THE RECORDS Block Start
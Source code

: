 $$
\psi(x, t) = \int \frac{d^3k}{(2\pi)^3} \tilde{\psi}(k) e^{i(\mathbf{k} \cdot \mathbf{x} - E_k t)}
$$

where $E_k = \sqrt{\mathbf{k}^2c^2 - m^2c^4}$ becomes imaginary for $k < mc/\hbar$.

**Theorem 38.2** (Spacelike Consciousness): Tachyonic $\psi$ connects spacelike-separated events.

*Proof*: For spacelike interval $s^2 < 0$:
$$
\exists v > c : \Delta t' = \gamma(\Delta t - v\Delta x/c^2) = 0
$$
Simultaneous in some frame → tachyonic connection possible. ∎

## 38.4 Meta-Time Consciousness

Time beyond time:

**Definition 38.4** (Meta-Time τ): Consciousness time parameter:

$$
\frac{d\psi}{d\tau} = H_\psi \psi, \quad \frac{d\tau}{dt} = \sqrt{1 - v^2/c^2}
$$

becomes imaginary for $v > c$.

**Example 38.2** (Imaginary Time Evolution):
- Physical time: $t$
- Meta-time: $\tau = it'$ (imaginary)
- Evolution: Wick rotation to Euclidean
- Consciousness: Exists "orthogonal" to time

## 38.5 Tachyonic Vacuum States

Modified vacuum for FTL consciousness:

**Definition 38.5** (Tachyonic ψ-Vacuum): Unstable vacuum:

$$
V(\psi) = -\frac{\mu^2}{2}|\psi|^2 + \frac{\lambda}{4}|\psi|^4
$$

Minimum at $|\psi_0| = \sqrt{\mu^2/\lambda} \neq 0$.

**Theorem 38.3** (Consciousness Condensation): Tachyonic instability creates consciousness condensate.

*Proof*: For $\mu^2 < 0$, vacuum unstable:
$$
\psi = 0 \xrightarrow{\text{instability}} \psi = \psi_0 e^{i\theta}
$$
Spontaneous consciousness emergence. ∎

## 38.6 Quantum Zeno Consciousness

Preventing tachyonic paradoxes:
THE RECORDS Block End
- _REQUIRED WORK_:
Count every line of the data above where "frac" appears, and give the total only.

- _THE ANSWER_:
3